Google Groups no longer supports new Usenet posts or subscriptions. Historical content remains viewable.
Dismiss

Why I need to see child porn (self censored by Salon)

158 views
Skip to first unread message

NewsHound

unread,
Aug 27, 2006, 7:26:56 AM8/27/06
to
Note: This story was posted by Salon but removed rapidly, with a very
dubious retraction (original article below):
=====================================
CORRECTION

A note about our child pornography opinion piece.

By Salon editors

Salon, USA: 25 August 2006
http://archive.salon.com/letters/corrections/2006/08/25/nathan/

Salon published an opinion piece headlined "Why I Need to See Child
Porn" by Debbie Nathan on Aug. 25. The story argued that under child
pornography laws, Nathan and other journalists and researchers had no
protection from prosecution if they viewed visual depictions of child
pornography, even inadvertently, in the course of their work. In fact,
federal law does offer some legal protection for journalists and other
researchers. An "affirmative defense" may exist that would protect
such work under certain circumstances, and the opinion asserted by
Nathan that her work, and the work of other journalists, would
constitute a violation of the law was inaccurate.

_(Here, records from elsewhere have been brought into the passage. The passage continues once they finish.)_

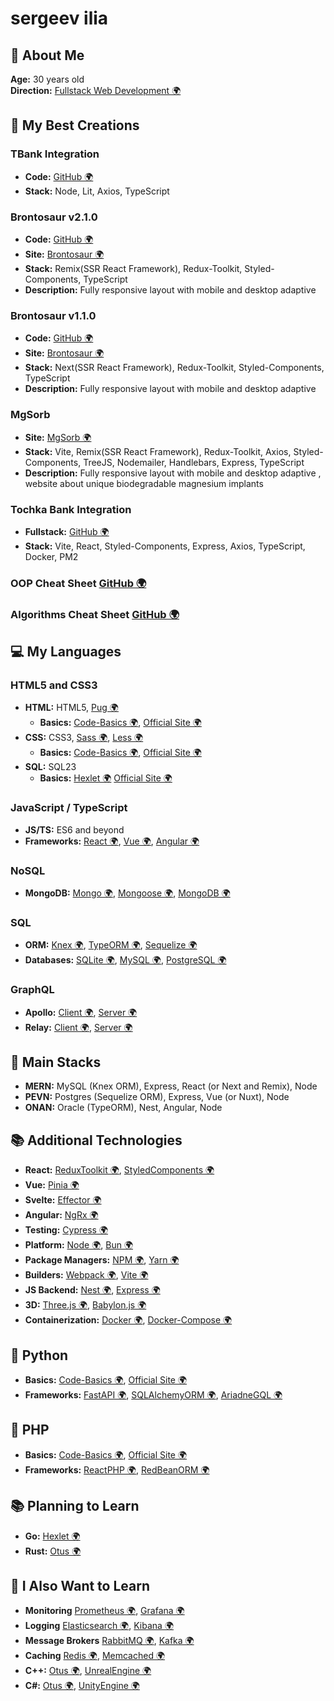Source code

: # sergeev ilia

## 🌟 About Me

**Age:** 30 years old  
**Direction:** [Fullstack Web Development 🌍](https://practicum.yandex.ru/profile/web-plus/)  

## 🚀 My Best Creations 

### TBank Integration
- **Code:** [GitHub 🌍](https://github.com/gh110919/tbank-openapi)
- **Stack:** Node, Lit, Axios, TypeScript

### Brontosaur v2.1.0
- **Code:** [GitHub 🌍](https://github.com/gh110919/brontosaur_landing_remix)
- **Site:** [Brontosaur 🌍](https://promo.brontosaur.ru/)
- **Stack:** Remix(SSR React Framework), Redux-Toolkit, Styled-Components, TypeScript
- **Description:** Fully responsive layout with mobile and desktop adaptive

### Brontosaur v1.1.0
- **Code:** [GitHub 🌍](https://github.com/gh110919/brontosaur_landing_next)
- **Site:** [Brontosaur 🌍](https://gh110919.github.io/brontosaur_landing_next/)
- **Stack:** Next(SSR React Framework), Redux-Toolkit, Styled-Components, TypeScript
- **Description:** Fully responsive layout with mobile and desktop adaptive

### MgSorb
- **Site:** [MgSorb 🌍](https://mgsorb.ru/)
- **Stack:** Vite, Remix(SSR React Framework), Redux-Toolkit, Axios, Styled-Components, TreeJS, Nodemailer, Handlebars, Express, TypeScript
- **Description:** Fully responsive layout with mobile and desktop adaptive , website about unique biodegradable magnesium implants

### Tochka Bank Integration
- **Fullstack:** [GitHub 🌍](https://github.com/gh110919/tochka_bank_openapi-fullstack-docker-bun-pm2)
- **Stack:** Vite, React, Styled-Components, Express, Axios, TypeScript, Docker, PM2

### OOP Cheat Sheet [GitHub 🌍](https://github.com/gh110919/OOP)

### Algorithms Cheat Sheet [GitHub 🌍](https://github.com/gh110919/algorithms)

## 💻 My Languages

### HTML5 and CSS3
- **HTML:** HTML5, [Pug 🌍](https://pugjs.org/api/getting-started.html)
  - **Basics:** [Code-Basics 🌍](https://code-basics.com/ru/languages/html), [Official Site 🌍](https://html.spec.whatwg.org/multipage/)
- **CSS:** CSS3, [Sass 🌍](https://sass-lang.com/documentation/), [Less 🌍](https://lesscss.org/#overview)
  - **Basics:** [Code-Basics 🌍](https://code-basics.com/ru/languages/css), [Official Site 🌍](https://www.w3.org/Style/CSS/)
- **SQL:** SQL23
  - **Basics:** [Hexlet 🌍](https://ru.hexlet.io/programs/sql-basics-free) [Official Site 🌍](https://www.iso.org/standard/76583.html)

### JavaScript / TypeScript
- **JS/TS:** ES6 and beyond
- **Frameworks:** [React 🌍](https://react.dev/learn), [Vue 🌍](https://vuejs.org/guide/quick-start.html), [Angular 🌍](https://angular.io/start)

### NoSQL
- **MongoDB:** [Mongo 🌍](https://www.mongodb.com/docs/manual/tutorial/getting-started/), [Mongoose 🌍](https://mongoosejs.com/docs/guide.html), [MongoDB 🌍](https://www.mongodb.com/docs/drivers/node/current/)

### SQL
- **ORM:** [Knex 🌍](https://knexjs.org/guide/), [TypeORM 🌍](https://typeorm.io/), [Sequelize 🌍](https://sequelize.org/docs/v6/getting-started/)
- **Databases:** [SQLite 🌍](https://www.sqlite.org/quickstart.html), [MySQL 🌍](https://dev.mysql.com/doc/mysql-getting-started/en/), [PostgreSQL 🌍](https://www.postgresql.org/docs/)

### GraphQL
- **Apollo:** [Client 🌍](https://www.apollographql.com/docs/react/get-started), [Server 🌍](https://www.apollographql.com/docs/apollo-server/getting-started)
- **Relay:** [Client 🌍](https://relay.dev/docs/getting-started/installation-and-setup/), [Server 🌍](https://relay.dev/docs/guides/graphql-server-specification/)

## 🔧 Main Stacks
- **MERN:** MySQL (Knex ORM), Express, React (or Next and Remix), Node
- **PEVN:** Postgres (Sequelize ORM), Express, Vue (or Nuxt), Node
- **ONAN:** Oracle (TypeORM), Nest, Angular, Node

## 📚 Additional Technologies

- **React:** [ReduxToolkit 🌍](https://redux-toolkit.js.org/introduction/getting-started), [StyledComponents 🌍](https://styled-components.com/docs/basics#getting-started)
- **Vue:** [Pinia 🌍](https://pinia.vuejs.org/getting-started.html)
- **Svelte:** [Effector 🌍](https://effector.dev/ru/introduction/motivation/)
- **Angular:** [NgRx 🌍](https://next.ngrx.io/guide/store)
- **Testing:** [Cypress 🌍](https://docs.cypress.io/guides/getting-started/installing-cypress)
- **Platform:** [Node 🌍](https://nodejs.org/en/learn/getting-started/introduction-to-nodejs), [Bun 🌍](https://bun.sh/docs)
- **Package Managers:** [NPM 🌍](https://docs.npmjs.com/getting-started), [Yarn 🌍](https://yarnpkg.com/getting-started)
- **Builders:** [Webpack 🌍](https://webpack.js.org/guides/getting-started/), [Vite 🌍](https://vitejs.dev/guide/)
- **JS Backend:** [Nest 🌍](https://docs.nestjs.com/), [Express 🌍](https://expressjs.com/en/starter/hello-world.html)
- **3D:** [Three.js 🌍](https://threejs.org/docs/index.html#manual/en/introduction/Installation), [Babylon.js 🌍](https://doc.babylonjs.com/journey)
- **Containerization:** [Docker 🌍](https://www.docker.com/get-started/), [Docker-Compose 🌍](https://docs.docker.com/compose/)

## 🐍 Python
- **Basics:** [Code-Basics 🌍](https://code-basics.com/ru/languages/python), [Official Site 🌍](https://www.python.org/about/gettingstarted/)
- **Frameworks:** [FastAPI 🌍](https://fastapi.tiangolo.com/learn/), [SQLAlchemyORM 🌍](https://docs.sqlalchemy.org/en/20/intro.html#documentation-overview), [AriadneGQL 🌍](https://ariadnegraphql.org/docs/intro)

## 🐘 PHP
- **Basics:** [Code-Basics 🌍](https://code-basics.com/ru/languages/php), [Official Site 🌍](https://www.php.net/docs.php)
- **Frameworks:** [ReactPHP 🌍](https://reactphp.org/), [RedBeanORM 🌍](https://redbeanphp.com/api/index.html)

## 📚 Planning to Learn
- **Go:** [Hexlet 🌍](https://code-basics.com/ru/languages/go)
- **Rust:** [Otus 🌍](https://otus.ru/lessons/rust-developer-basic/)

## 🧠 I Also Want to Learn
- **Monitoring** [Prometheus 🌍](https://prometheus.io), [Grafana 🌍](https://grafana.com/)
- **Logging** [Elasticsearch 🌍](https://www.elastic.co/elasticsearch), [Kibana 🌍](https://www.elastic.co/kibana)
- **Message Brokers** [RabbitMQ 🌍](https://www.rabbitmq.com/), [Kafka 🌍](https://kafka.apache.org/)
- **Сaching** [Redis 🌍](https://redis.io/), [Memcached 🌍](https://memcached.org)
- **C++:** [Otus 🌍](https://otus.ru/lessons/cpp-specialization/), [UnrealEngine 🌍](https://www.unrealengine.com/en-US)
- **C#:** [Otus 🌍](https://otus.ru/lessons/c-sharp-specialization/), [UnityEngine 🌍](https://unity.com)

Salon regrets the error and has removed the article from the site.
=====================================

The original article:
=====================================
WHY I NEED TO SEE CHILD PORN

It's outrageous that academics and reporters like me can be thrown in
prison for doing front-line research into pornography.

By Debbie Nathan

Salon, USA: 25 August 2006
http://www.salon.com/opinion/feature/2006/08/25/eichenwald/

New York Times reporter Kurt Eichenwald looked at a lot of kiddie-porn
Web sites recently while researching the front-page article he
published last weekend about "child model" erotica. The kind of
looking he did can get a journalist arrested, but Eichenwald isn't
very worried. He told me as much in a series of e-mails. His lack of
concern irks me, because when I stumbled on similar material earlier
this year during my own research, I was terrified I'd be busted simply
for doing my job as a member of the media. For a couple of days after
my accidental viewing experience I was sleepless with fear. After that
I still didn't rest well for a while.

But my second stage of insomnia came from anger. It infuriates me that
the government prohibits reporters and other legitimate investigators
from doing front-line research into child pornography. I'm not talking
about obsessive coverage of John Mark Karr and JonBenet Ramsey, which
was the spur for Eichenwald's piece. The reporting I'm talking about
involves testing government claims about how prevalent child porn
really is, and what makes an image pornographic in the first place. To
get answers, investigators must look at illegal material - lots of it.
Those investigators must also be independent of the government.
Otherwise the government can use our fear and loathing of kiddie porn
to make false political claims. And to terrorize people like me.

Here's my story:

Last fall I started working on a book for young adults about
pornography as a social issue. The publisher, a children's press in
Toronto, asked for a short section on Internet child porn. I thought
that was a good idea. Over the past two decades, I have done a lot of
critical writing about baseless sex abuse scares in day cares and
schools. Back in the Reagan era, law enforcement helped fuel the
panic. One way was by claiming that hundreds of thousands of U.S. kids
were involved in kiddie porn, and that the business earned billions of
dollars annually. It took a while for the press to figure out that
commercial child porn was virtually nonexistent by the 1980s. In fact,
as researchers eventually discovered, the main manufacturer was the
U.S. government, which produced and sold child-porn magazines for
sting operations. The media was also slow to realize that many
individuals, including mothers and fathers, were prosecuted for taking
photos of their kids that were nothing more than innocent "baby on a
bear rug" shots. I covered a couple of cases like that in the 1980s
and 1990s. In both, prosecutors screamed "Porn!" on the nightly news,
and only in trial or appellate courts did reporters finally have a
right to examine the images. By then, people's lives had been ruined.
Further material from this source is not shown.